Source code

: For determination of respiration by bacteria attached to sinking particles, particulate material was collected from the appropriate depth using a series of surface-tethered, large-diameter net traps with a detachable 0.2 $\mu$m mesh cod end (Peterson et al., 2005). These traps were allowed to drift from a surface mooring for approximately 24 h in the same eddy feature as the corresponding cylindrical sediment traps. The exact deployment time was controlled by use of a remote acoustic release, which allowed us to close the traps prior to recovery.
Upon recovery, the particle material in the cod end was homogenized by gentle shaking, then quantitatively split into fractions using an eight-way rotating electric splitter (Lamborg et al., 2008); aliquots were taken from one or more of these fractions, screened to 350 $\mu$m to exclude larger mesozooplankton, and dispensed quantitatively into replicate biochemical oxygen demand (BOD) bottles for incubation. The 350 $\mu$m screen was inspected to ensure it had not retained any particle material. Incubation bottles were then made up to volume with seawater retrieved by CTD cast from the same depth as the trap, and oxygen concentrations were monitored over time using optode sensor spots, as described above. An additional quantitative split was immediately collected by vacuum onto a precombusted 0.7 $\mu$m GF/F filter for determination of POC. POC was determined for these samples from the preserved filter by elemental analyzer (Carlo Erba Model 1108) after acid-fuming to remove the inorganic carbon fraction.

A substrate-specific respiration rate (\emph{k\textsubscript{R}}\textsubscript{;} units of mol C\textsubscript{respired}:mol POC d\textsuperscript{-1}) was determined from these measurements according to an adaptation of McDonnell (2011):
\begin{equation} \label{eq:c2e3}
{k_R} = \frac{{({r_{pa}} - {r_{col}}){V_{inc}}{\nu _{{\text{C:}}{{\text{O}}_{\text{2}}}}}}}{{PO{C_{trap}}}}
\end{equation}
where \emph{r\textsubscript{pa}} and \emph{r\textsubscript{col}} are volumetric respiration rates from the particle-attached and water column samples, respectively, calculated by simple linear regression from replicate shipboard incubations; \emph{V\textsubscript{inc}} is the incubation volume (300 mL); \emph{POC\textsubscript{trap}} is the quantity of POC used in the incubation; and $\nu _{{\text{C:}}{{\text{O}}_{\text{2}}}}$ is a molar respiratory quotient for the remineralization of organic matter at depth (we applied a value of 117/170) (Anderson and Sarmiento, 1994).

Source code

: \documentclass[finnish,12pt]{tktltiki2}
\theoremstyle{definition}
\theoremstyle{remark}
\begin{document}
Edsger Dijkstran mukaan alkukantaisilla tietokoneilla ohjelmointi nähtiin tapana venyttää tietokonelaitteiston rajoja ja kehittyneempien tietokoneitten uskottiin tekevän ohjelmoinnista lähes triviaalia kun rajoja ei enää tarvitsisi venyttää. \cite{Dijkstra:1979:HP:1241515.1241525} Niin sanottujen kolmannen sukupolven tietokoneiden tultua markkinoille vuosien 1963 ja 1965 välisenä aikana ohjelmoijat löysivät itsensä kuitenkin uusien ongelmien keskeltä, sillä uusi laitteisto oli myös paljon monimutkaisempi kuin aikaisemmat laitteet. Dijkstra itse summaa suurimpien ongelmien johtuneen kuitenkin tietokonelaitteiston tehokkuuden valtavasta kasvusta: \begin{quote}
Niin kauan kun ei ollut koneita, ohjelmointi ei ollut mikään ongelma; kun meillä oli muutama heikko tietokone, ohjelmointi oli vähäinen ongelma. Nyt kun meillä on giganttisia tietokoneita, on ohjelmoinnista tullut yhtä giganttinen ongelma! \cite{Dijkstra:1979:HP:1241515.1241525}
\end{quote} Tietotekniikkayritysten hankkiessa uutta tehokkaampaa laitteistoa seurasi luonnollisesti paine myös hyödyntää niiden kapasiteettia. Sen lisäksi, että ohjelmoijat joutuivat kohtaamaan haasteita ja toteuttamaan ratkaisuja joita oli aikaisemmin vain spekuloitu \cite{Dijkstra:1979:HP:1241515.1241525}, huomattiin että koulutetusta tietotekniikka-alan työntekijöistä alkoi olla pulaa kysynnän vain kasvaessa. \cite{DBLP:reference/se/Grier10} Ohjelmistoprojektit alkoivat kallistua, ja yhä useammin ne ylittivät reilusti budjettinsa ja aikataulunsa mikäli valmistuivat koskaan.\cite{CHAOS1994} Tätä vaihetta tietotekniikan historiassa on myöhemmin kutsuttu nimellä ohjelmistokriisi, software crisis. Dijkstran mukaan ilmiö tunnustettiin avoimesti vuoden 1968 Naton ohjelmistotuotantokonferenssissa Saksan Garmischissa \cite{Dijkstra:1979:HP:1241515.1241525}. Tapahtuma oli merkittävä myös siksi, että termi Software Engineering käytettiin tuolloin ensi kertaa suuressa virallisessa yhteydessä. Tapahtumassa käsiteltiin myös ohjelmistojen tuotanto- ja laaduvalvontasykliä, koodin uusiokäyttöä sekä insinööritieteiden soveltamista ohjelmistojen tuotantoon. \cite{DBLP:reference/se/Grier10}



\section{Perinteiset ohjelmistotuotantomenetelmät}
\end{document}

§ **PROBLEM STATEMENT**
In the listing above, find each line with the word "theoremstyle" and return it.

§ **RESPONSE TO THIS EXERCISE**
\theoremstyle{definition}
\theoremstyle{remark}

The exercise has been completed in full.